Os pontos centrais da proposta são:

  • Transmissibilidade como Regra: O projeto estabelece que perfis, contas e dados pessoais do falecido são, em regra, transmitidos aos herdeiros.

  • Faculdades do Sucessor: Ao herdeiro legal seria facultado optar pela manutenção e gerenciamento da conta, sua conversão em memorial ou a exclusão definitiva.

  • Prevalência da Vontade do Titular: O titular dos dados poderá, por meio de testamento, inclusive em formato digital com assinatura qualificada, dispor sobre o destino de seu legado. Essa manifestação de vontade prevalecerá sobre o direito do herdeiro.

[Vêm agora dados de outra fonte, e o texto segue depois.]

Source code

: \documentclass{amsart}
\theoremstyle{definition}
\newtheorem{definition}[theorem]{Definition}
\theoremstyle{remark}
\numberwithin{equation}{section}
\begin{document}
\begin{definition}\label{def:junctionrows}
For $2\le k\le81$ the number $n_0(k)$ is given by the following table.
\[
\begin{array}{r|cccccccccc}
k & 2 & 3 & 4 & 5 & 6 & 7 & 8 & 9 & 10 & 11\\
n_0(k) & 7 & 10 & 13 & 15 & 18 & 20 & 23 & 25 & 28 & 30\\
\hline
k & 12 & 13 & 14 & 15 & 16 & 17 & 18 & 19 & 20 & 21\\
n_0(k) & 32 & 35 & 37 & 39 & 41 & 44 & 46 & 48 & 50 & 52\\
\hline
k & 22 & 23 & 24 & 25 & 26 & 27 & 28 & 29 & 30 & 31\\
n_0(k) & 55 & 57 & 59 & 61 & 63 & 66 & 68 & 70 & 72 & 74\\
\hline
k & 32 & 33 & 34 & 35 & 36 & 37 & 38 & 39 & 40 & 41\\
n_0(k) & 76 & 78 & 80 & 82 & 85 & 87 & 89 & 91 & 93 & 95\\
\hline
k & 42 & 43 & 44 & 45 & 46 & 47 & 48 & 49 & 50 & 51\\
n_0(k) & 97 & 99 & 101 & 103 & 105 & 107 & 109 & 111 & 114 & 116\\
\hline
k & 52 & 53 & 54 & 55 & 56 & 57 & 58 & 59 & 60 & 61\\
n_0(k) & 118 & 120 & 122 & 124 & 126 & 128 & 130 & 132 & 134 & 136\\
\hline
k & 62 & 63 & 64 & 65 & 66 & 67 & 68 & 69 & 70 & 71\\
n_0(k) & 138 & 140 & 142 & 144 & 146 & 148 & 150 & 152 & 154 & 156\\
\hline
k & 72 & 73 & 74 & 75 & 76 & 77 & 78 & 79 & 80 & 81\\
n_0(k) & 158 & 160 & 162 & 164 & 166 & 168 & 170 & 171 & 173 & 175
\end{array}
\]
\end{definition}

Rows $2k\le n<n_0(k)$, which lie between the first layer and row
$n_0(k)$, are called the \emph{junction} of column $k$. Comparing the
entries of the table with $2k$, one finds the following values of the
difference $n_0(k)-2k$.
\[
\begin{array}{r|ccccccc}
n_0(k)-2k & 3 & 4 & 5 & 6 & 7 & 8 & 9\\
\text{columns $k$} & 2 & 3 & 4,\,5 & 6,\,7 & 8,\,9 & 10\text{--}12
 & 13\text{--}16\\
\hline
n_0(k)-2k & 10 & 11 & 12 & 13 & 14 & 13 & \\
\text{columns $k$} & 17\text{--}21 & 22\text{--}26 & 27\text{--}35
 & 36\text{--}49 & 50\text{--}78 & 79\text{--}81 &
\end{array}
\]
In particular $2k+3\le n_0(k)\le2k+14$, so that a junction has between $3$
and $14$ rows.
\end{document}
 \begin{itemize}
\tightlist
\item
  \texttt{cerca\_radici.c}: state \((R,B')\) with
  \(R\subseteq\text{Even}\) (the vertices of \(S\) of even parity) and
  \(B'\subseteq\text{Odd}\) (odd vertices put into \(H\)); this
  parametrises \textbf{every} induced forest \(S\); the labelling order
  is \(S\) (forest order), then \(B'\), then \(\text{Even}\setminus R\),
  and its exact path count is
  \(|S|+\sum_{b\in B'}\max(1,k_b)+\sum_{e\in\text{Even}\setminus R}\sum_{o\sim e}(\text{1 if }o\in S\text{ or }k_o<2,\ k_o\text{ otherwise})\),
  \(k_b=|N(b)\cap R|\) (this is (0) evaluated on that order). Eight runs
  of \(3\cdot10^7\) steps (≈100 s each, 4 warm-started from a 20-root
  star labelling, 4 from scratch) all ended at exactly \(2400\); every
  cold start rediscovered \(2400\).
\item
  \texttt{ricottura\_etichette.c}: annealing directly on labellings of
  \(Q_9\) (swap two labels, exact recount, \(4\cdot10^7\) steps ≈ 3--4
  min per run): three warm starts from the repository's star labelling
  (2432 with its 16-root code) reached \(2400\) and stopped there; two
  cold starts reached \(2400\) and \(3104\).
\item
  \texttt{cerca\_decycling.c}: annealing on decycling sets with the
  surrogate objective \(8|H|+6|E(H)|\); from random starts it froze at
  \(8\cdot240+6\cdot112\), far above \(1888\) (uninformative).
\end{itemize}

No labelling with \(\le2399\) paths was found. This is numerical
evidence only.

  • Exclusão na Ausência de Herdeiros: Na inexistência de herdeiros ou disposição testamentária, o provedor de internet deverá promover a exclusão dos dados do falecido.

Conclusão

A regulamentação da herança digital é uma medida impositiva para a modernização do Direito Civil brasileiro, alinhando-o às realidades sociais e tecnológicas do século XXI. A aprovação de uma legislação específica trará segurança jurídica às relações sucessórias, delimitará as responsabilidades das plataformas digitais e, fundamentalmente, assegurará a autonomia do indivíduo para decidir sobre o destino de sua identidade e patrimônio digital.

Enquanto a matéria não é legislada, recomenda-se a adoção de medidas de planejamento sucessório, como a elaboração de testamento que contemple os ativos digitais, como forma de mitigar conflitos e garantir o cumprimento da vontade do titular.